No volvería a llorar por un hombre, especialmente por uno que, desde el principio, insistía en no abandonar su soltería. Especialmente no por uno que, si las circunstancias hubieran sido diferentes, podría retarla, excitarla y satisfacerla como ningún otro.

El recuerdo de algunas de las cosas que había hecho por ella apareció en su mente: darle la llave de su casa para que entrara sin problemas, abrazarla cuando necesitaba consuelo, rescatarla del estúpido doctor Grant, conseguirle el encargo de los vestidos para la boda, los uniformes de sus empleados… Esos recuerdos amenazaban con ahogarla y llenar sus ojos de lágrimas que no tenían nada que ver con la cebolla que Sean estaba pelando.

Geneva envolvió las mondas de patata con el artículo que tanto la había angustiado. Esos restos de comida, como su posible relación con Wade, no servían para nada.

Sean dejó la patata que estaba pelando y la miró, muy serio.

–No necesito una niñera –le dijo con su voz pausada–. Te llamaré cuando la cena esté lista.

Geneva consideró aquellas palabras mientras doblaba el periódico. Wade había sido excesivamente protector con Sean, tanto que había subestimado la capacidad de su hermano de salir adelante en la vida.
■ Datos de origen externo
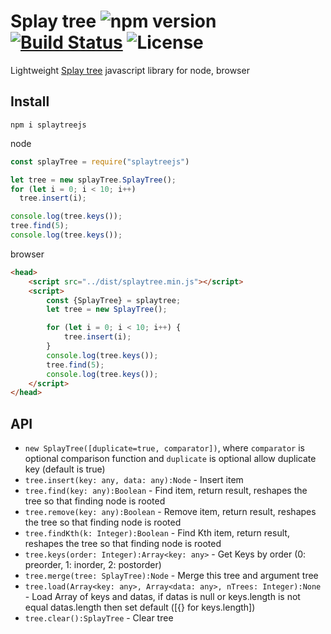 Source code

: # Splay tree ![npm version](https://badge.fury.io/js/splaytreejs.svg) [![Build Status](https://travis-ci.org/sisobus/SplayTree.svg?branch=master)](https://travis-ci.org/sisobus/SplayTree) ![License](https://img.shields.io/github/license/sisobus/SplayTree.svg)

Lightweight [Splay tree](https://www.cs.cmu.edu/~sleator/papers/self-adjusting.pdf) javascript library for node, browser

## Install
```shell
npm i splaytreejs
```

node
```js
const splayTree = require("splaytreejs")

let tree = new splayTree.SplayTree();
for (let i = 0; i < 10; i++)
  tree.insert(i);

console.log(tree.keys());
tree.find(5);
console.log(tree.keys());
```

browser
```html
<head>
    <script src="../dist/splaytree.min.js"></script>
    <script>
        const {SplayTree} = splaytree;
        let tree = new SplayTree();

        for (let i = 0; i < 10; i++) {
            tree.insert(i);
        }
        console.log(tree.keys());
        tree.find(5);
        console.log(tree.keys());
    </script>
</head>
```

## API

* `new SplayTree([duplicate=true, comparator])`, where `comparator` is optional comparison function and `duplicate` is optional allow duplicate key (default is true)
* `tree.insert(key: any, data: any):Node` - Insert item
* `tree.find(key: any):Boolean` - Find item, return result, reshapes the tree so that finding node is rooted
* `tree.remove(key: any):Boolean` - Remove item, return result, reshapes the tree so that finding node is rooted
* `tree.findKth(k: Integer):Boolean` - Find Kth item, return result, reshapes the tree so that finding node is rooted
* `tree.keys(order: Integer):Array<key: any>` - Get Keys by order (0: preorder, 1: inorder, 2: postorder)
* `tree.merge(tree: SplayTree):Node` - Merge this tree and argument tree
* `tree.load(Array<key: any>, Array<data: any>, nTrees: Integer):None` - Load Array of keys and datas, if datas is null or keys.length is not equal datas.length then set default ([{} for keys.length])
* `tree.clear():SplayTree` - Clear tree
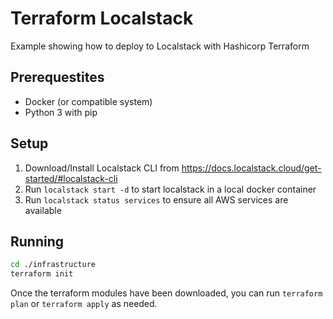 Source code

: # Terraform Localstack
Example showing how to deploy to Localstack with Hashicorp Terraform

## Prerequestites
- Docker (or compatible system)
- Python 3 with pip

## Setup
1. Download/Install Localstack CLI from https://docs.localstack.cloud/get-started/#localstack-cli
2. Run `localstack start -d` to start localstack in a local docker container
3. Run `localstack status services` to ensure all AWS services are available

## Running

```bash
cd ./infrastructure
terraform init
```

Once the terraform modules have been downloaded, you can run `terraform plan` or `terraform apply` as needed.
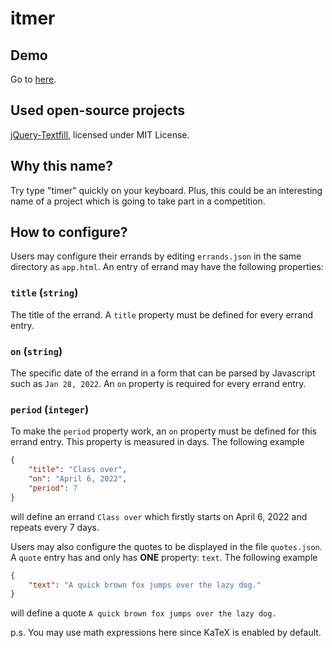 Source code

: # itmer
## Demo
Go to [here](https://nwkman.github.io/itmer/app.html).
## Used open-source projects
[jQuery-Textfill](https://github.com/jquery-textfill/jquery-textfill), licensed under MIT License.
## Why this name?
Try type "timer" quickly on your keyboard. Plus, this could be an interesting name of a project which is going to take part in a competition.
## How to configure?
Users may configure their errands by editing `errands.json` in the same directory as `app.html`.
An entry of errand may have the following properties:
### `title` (`string`)
The title of the errand. A `title` property must be defined for every errand entry.
### `on` (`string`)
The specific date of the errand in a form that can be parsed by Javascript such as `Jan 28, 2022`. An `on` property is required for every errand entry.
### `period` (`integer`)
To make the `period` property work, an `on` property must be defined for this errand entry. This property is measured in days.
The following example
```json
{
    "title": "Class over",
    "on": "April 6, 2022",
    "period": 7
}
```
will define an errand `Class over` which firstly starts on April 6, 2022 and repeats every 7 days.

Users may also configure the quotes to be displayed in the file `quotes.json`. A `quote` entry has and only has **ONE** property: `text`.
The following example
```json
{
    "text": "A quick brown fox jumps over the lazy dog."
}
```
will define a quote `A quick brown fox jumps over the lazy dog.`

p.s. You may use math expressions here since KaTeX is enabled by default.
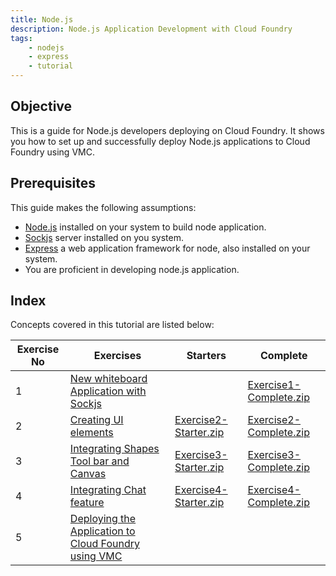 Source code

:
 ```yaml
---
title: Node.js
description: Node.js Application Development with Cloud Foundry
tags:
    - nodejs
    - express
    - tutorial
---
```


## Objective

This is a guide for Node.js developers deploying on Cloud Foundry. It shows you how to set up and successfully deploy Node.js applications to Cloud Foundry using VMC.

## Prerequisites

This guide makes the following assumptions:

+ [Node.js](http://howtonode.org/how-to-install-nodejs) installed on your system to build node application.
+ [Sockjs](https://github.com/sockjs/sockjs-node) server installed on you system.
+ [Express](http://expressjs.com/) a web application framework for node, also installed on your system.
+ You are proficient in developing node.js application.

## Index
Concepts covered in this tutorial are listed below:

<table class="std">
<thead>
 <tr>
   <th>Exercise No</th>
   <th>Exercises</th>
   <th>Starters</th>
   <th>Complete</th>
 </tr>
</thead>
<tbody>
<tr>
  <td>1</td>
  <td><a href="/frameworks/nodejs/nodejs-tutorial/step01-developing-nodejs-app.html">New whiteboard Application with Sockjs</a></td>
  <td></td>
  <td><a href="/nodejs-code/whiteboard/Exercise1-Complete.zip">Exercise1-Complete.zip</a></td>
</tr>
<tr>
  <td>2</td>
  <td><a href="/frameworks/nodejs/nodejs-tutorial/step02-creating-ui.html">Creating UI elements</a></td>
  <td><a href="/nodejs-code/whiteboard/Exercise2-Starter.zip">Exercise2-Starter.zip</a></td>
  <td><a href="/nodejs-code/whiteboard/Exercise2-Complete.zip">Exercise2-Complete.zip</a></td>
</tr>
<tr>
  <td>3</td>
  <td><a href="/frameworks/nodejs/nodejs-tutorial/step03-integrating-shapes-canvas.html">Integrating Shapes Tool bar and Canvas</a></td>
  <td><a href="/nodejs-code/whiteboard/Exercise3-Starter.zip">Exercise3-Starter.zip</a></td>
  <td><a href="/nodejs-code/whiteboard/Exercise3-Complete.zip">Exercise3-Complete.zip</a></td>
</tr>
<tr>
  <td>4</td>
  <td><a href="/frameworks/nodejs/nodejs-tutorial/step04-integrating-chat.html">Integrating Chat feature</a></td>
  <td><a href="/nodejs-code/whiteboard/Exercise4-Starter.zip">Exercise4-Starter.zip</a></td>
  <td><a href="/nodejs-code/whiteboard/Exercise4-Complete.zip">Exercise4-Complete.zip</a></td>
</tr>
<tr>
  <td>5</td>
  <td><a href="/frameworks/nodejs/nodejs-tutorial/deploying-whiteboardapp.html">Deploying the Application to Cloud Foundry using VMC</a></td>
  <td></td>
  <td></td>
</tr>
</tbody>
</table>

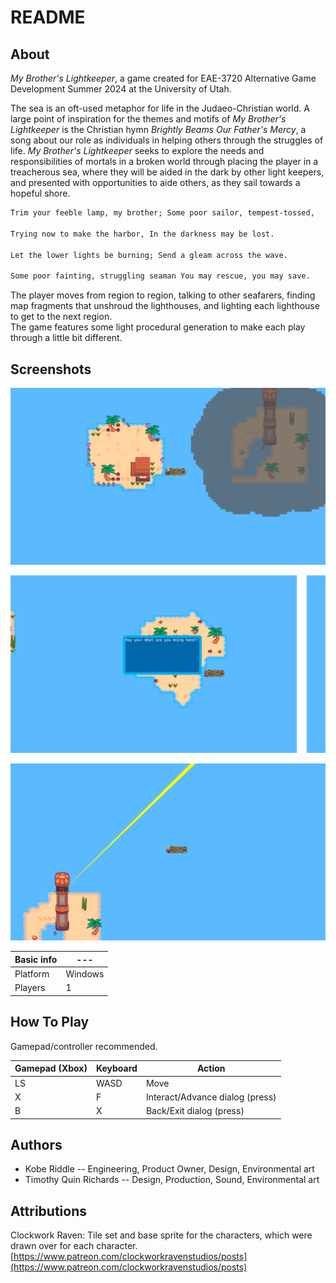 # README

## About

*My Brother's Lightkeeper*, a game created for EAE-3720 Alternative Game Development Summer 2024 at the University of Utah.

The sea is an oft-used metaphor for life in the Judaeo-Christian world. A large point of inspiration for the themes and motifs of *My Brother's Lightkeeper* is the Christian hymn *Brightly Beams Our Father's Mercy*, a song about our role as individuals in helping others through the struggles of life. *My Brother's Lightkeeper* seeks to explore the needs and responsibilities of mortals in a broken world through placing the player in a treacherous sea, where they will be aided in the dark by other light keepers, and presented with opportunities to aide others, as they sail towards a hopeful shore.

```txt
Trim your feeble lamp, my brother; Some poor sailor, tempest-tossed,

Trying now to make the harbor, In the darkness may be lost.

Let the lower lights be burning; Send a gleam across the wave.

Some poor fainting, struggling seaman You may rescue, you may save.
```

The player moves from region to region, talking to other seafarers, finding map fragments that unshroud the lighthouses, and lighting each lighthouse to get to the next region.\
The game features some light procedural generation to make each play through a little bit different.

## Screenshots

![A screenshot featuring the player on an island, near a raft, near an island with a lighthouse that is shrouded in a cloud.](gameplay.png)

![A screenshot featuring dialog](dialog.png)

![A screenshot featuring a beam of light guiding the player to the next region.](lightBeam.png)

| Basic info | ---     |
| ---------- | ------- |
| Platform   | Windows |
| Players    | 1       |

## How To Play

Gamepad/controller recommended.

| Gamepad (Xbox) | Keyboard | Action                          |
| -------------- | -------- | ------------------------------- |
| LS             | WASD     | Move                            |
| X              | F        | Interact/Advance dialog (press) |
| B              | X        | Back/Exit dialog (press)        |

## Authors

- Kobe Riddle -- Engineering, Product Owner, Design, Environmental art
- Timothy Quin Richards -- Design, Production, Sound, Environmental art

## Attributions

Clockwork Raven: Tile set and base sprite for the characters, which were drawn over for each character.\
[https://www.patreon.com/clockworkravenstudios/posts](https://www.patreon.com/clockworkravenstudios/posts)
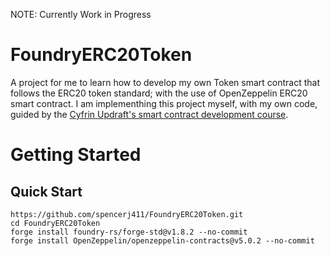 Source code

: NOTE: Currently Work in Progress
# FoundryERC20Token
A project for me to learn how to develop my own Token smart contract that follows the ERC20 token standard; with the use of OpenZeppelin ERC20 smart contract.
I am implementhing this project myself, with my own code, guided by the [Cyfrin Updraft's smart contract development course](https://github.com/Cyfrin/foundry-full-course-cu).

# Getting Started
## Quick Start
```
https://github.com/spencerj411/FoundryERC20Token.git
cd FoundryERC20Token
forge install foundry-rs/forge-std@v1.8.2 --no-commit
forge install OpenZeppelin/openzeppelin-contracts@v5.0.2 --no-commit
```

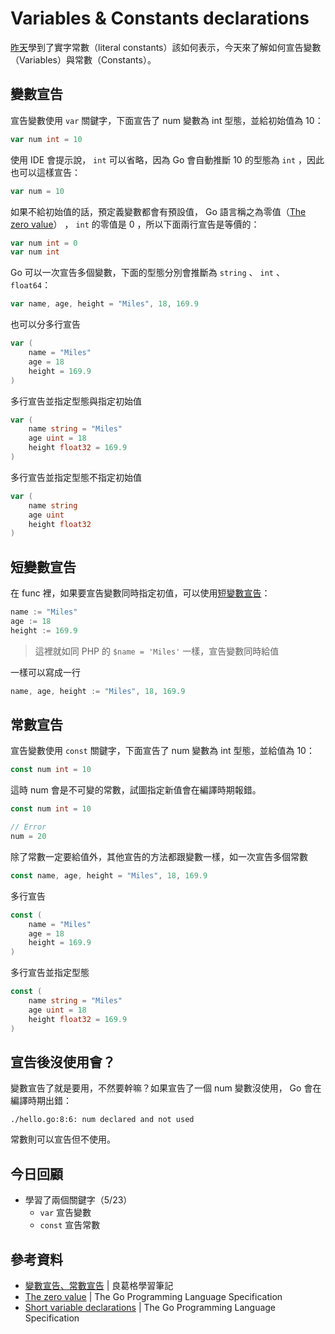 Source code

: # Variables & Constants declarations

[昨天][Day 4]學到了實字常數（literal constants）該如何表示，今天來了解如何宣告變數（Variables）與常數（Constants）。

## 變數宣告

宣告變數使用 `var` 關鍵字，下面宣告了 num 變數為 int 型態，並給初始值為 10：

```go
var num int = 10
```

使用 IDE 會提示說， `int` 可以省略，因為 Go 會自動推斷 10 的型態為 `int` ，因此也可以這樣宣告：

```go
var num = 10
```

如果不給初始值的話，預定義變數都會有預設值， Go 語言稱之為零值（[The zero value][]） ， `int` 的零值是 0 ，所以下面兩行宣告是等價的：

```go
var num int = 0
var num int
```

Go 可以一次宣告多個變數，下面的型態分別會推斷為 `string` 、 `int` 、 `float64`：

```go
var name, age, height = "Miles", 18, 169.9
```

也可以分多行宣告

```go
var (
	name = "Miles"
	age = 18
	height = 169.9
)
```

多行宣告並指定型態與指定初始值

```go
var (
	name string = "Miles"
	age uint = 18
	height float32 = 169.9
)
```

多行宣告並指定型態不指定初始值

```go
var (
	name string
	age uint
	height float32
)
```

## 短變數宣告

在 func 裡，如果要宣告變數同時指定初值，可以使用[短變數宣告][Short variable declarations]：

```go
name := "Miles"
age := 18
height := 169.9
```

> 這裡就如同 PHP 的 `$name = 'Miles'` 一樣，宣告變數同時給值

一樣可以寫成一行

```go
name, age, height := "Miles", 18, 169.9
```

## 常數宣告

宣告變數使用 `const` 關鍵字，下面宣告了 num 變數為 int 型態，並給值為 10：

```go
const num int = 10
```

這時 num 會是不可變的常數，試圖指定新值會在編譯時期報錯。

```go
const num int = 10

// Error
num = 20
```

除了常數一定要給值外，其他宣告的方法都跟變數一樣，如一次宣告多個常數

```go
const name, age, height = "Miles", 18, 169.9
```

多行宣告

```go
const (
	name = "Miles"
	age = 18
	height = 169.9
)
```

多行宣告並指定型態

```go
const (
	name string = "Miles"
	age uint = 18
	height float32 = 169.9
)
```

## 宣告後沒使用會？

變數宣告了就是要用，不然要幹嘛？如果宣告了一個 num 變數沒使用， Go 會在編譯時期出錯：

```
./hello.go:8:6: num declared and not used
```

常數則可以宣告但不使用。

## 今日回顧

* 學習了兩個關鍵字（5/23）
  + `var` 宣告變數
  + `const` 宣告常數

## 參考資料

* [變數宣告、常數宣告][] | 良葛格學習筆記
* [The zero value][] | The Go Programming Language Specification
* [Short variable declarations][] | The Go Programming Language Specification

[變數宣告、常數宣告]: https://openhome.cc/Gossip/Go/VariableConstantDeclaration.html
[The zero value]: https://golang.org/ref/spec#The_zero_value
[Short variable declarations]: https://golang.org/ref/spec#Short_variable_declarations
[Day 4]: /docs/day04.md
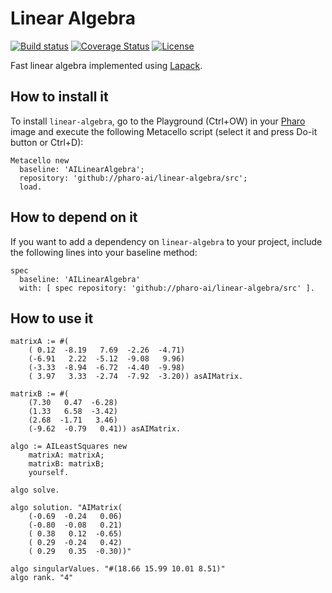 # Linear Algebra

[![Build status](https://github.com/pharo-ai/linear-algebra/workflows/CI/badge.svg)](https://github.com/pharo-ai/linear-algebra/actions/workflows/test.yml)
[![Coverage Status](https://coveralls.io/repos/github/pharo-ai/linear-algebra/badge.svg?branch=master)](https://coveralls.io/github/pharo-ai/linear-algebra?branch=master)
[![License](https://img.shields.io/badge/license-MIT-blue.svg)](https://raw.githubusercontent.com/pharo-ai/linear-algebra/master/LICENSE)

Fast linear algebra implemented using [Lapack](http://www.netlib.org/lapack/).

## How to install it

To install `linear-algebra`, go to the Playground (Ctrl+OW) in your [Pharo](https://pharo.org/) image and execute the following Metacello script (select it and press Do-it button or Ctrl+D):

```Smalltalk
Metacello new
  baseline: 'AILinearAlgebra';
  repository: 'github://pharo-ai/linear-algebra/src';
  load.
```

## How to depend on it

If you want to add a dependency on `linear-algebra` to your project, include the following lines into your baseline method:

```Smalltalk
spec
  baseline: 'AILinearAlgebra'
  with: [ spec repository: 'github://pharo-ai/linear-algebra/src' ].
```

## How to use it

```st
matrixA := #(
    ( 0.12  -8.19   7.69  -2.26  -4.71)
    (-6.91   2.22  -5.12  -9.08   9.96)
    (-3.33  -8.94  -6.72  -4.40  -9.98)
    ( 3.97   3.33  -2.74  -7.92  -3.20)) asAIMatrix.
	
matrixB := #(
    (7.30   0.47  -6.28)
    (1.33   6.58  -3.42)
    (2.68  -1.71   3.46)
    (-9.62  -0.79   0.41)) asAIMatrix.	
	
algo := AILeastSquares new
    matrixA: matrixA;
    matrixB: matrixB;
    yourself.
	
algo solve.

algo solution. "AIMatrix(
    (-0.69  -0.24   0.06)
    (-0.80  -0.08   0.21)
    ( 0.38   0.12  -0.65)
    ( 0.29  -0.24   0.42)
    ( 0.29   0.35  -0.30))"
	
algo singularValues. "#(18.66 15.99 10.01 8.51)"
algo rank. "4"
```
Sean tenía razón. Él no necesitaba una niñera. Lo que quería era ser independiente. Y Geneva estaba dispuesta a darle a los dos hermanos Matteo lo que querían. Abriendo el cubo de basura, echó una última mirada al artículo y tomó una decisión.

–Nos vamos a casa –dijo, tomando a Jacob de la mano–. Te dejo para que puedas terminar de hacer la cena. Y estoy segura de que la sopa estará deliciosa.

Sean la despidió con una sonrisa. Aunque iba a sentirse incómoda en presencia de Wade, no podía negarse a ir porque aquella iba a ser su última cena con los hermanos Matteo.

Cuando salía del apartamento, se chocó con Wade.

–¡Wade! –exclamó Jacob.

El hombre revolvió cariñosamente el pelo del niño.

–Algo huele muy bien.

Estaba mirándola al decirlo. Como Sean aún no había metido la carne en el horno, Geneva dudaba que se refiriese a la cena. A pesar de ello, no quiso darse por aludida.

–Hay sopa y carne al horno –lo informó, muy seria–. Sean nos llamará cuando esté todo preparado.

–¿No vas a quedarte con él para supervisar los preparativos?

Geneva apretó la mano de Jacob, sabiendo que el contacto la haría más fuerte. Sabiendo que sería mejor para ella y su hijo empezar de nuevo, antes de que se encariñasen demasiado con los dos hombres que vivían en aquella casa.

–Sean no me necesita –dijo, esperando que Wade entendiera que no solo se refería a aquella noche. Cuando él iba a protestar, Geneva lo interrumpió con un gesto–. Y tú tampoco –añadió después–. Jacob y yo no podemos seguir viviendo aquí.